Even the eager desire of the Frenchman to be always intelligible (“That which is not lucid is not French”) militates against the perfection of the lyric. So too does his exquisite and inborn sense of proportion. “Measure,” says Mr. Brownell, “is a French passion;” but it is a passion that refuses to lend itself to rapturous sentiment.

Et veut que l’on soit sage avec sobriété

is hardly a maxim to which the genius of the love-song gives willing ear. Rather is she the La Belle Dame sans Merci, or the Elfin Lady who rode through the forests of ancient France.

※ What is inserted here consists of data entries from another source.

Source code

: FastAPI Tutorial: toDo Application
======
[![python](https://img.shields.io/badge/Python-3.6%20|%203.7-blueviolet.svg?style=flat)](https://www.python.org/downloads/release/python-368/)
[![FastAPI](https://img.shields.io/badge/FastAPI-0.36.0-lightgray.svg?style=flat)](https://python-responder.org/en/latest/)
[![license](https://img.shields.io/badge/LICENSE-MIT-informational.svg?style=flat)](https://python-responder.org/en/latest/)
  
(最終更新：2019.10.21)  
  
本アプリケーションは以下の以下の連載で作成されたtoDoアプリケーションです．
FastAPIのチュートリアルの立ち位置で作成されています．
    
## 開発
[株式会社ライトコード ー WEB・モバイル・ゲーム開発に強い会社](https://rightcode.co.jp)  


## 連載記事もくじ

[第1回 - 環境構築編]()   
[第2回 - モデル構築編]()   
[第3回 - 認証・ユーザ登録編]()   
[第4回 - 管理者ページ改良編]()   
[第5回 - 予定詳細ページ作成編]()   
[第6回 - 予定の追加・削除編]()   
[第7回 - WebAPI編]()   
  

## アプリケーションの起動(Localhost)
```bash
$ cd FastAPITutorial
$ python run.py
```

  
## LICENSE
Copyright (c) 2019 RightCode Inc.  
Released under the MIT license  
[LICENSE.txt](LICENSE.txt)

My sire is the nightingale,

That sings, making his wail,

In the wild wood, clear;

The mermaid is mother to me,

That sings in the salt sea,

In the ocean mere.

“What,” asks Mr. Brownell hopelessly, “has become of this Celtic strain in the French nature?”—a strain which found vent in the “poésie courtoise,” playful, amorous, laden with delicate subtleties and fond conceits. This poesie—once the delight of Christendom—echoes still in Petrarch’s sonnets and in Shakespeare’s madrigals; but it is difficult to link its sweet extravagances with the chiselled verse of later days, and critics forget the past in their careful contemplation of the present. “French poetry,” says Mr. Zangwill, “has always leant to the frigid, the academic, the rhetorical,—in a word, to the prosaic. The spirit of Boileau has ruled it from his cold marble urn.”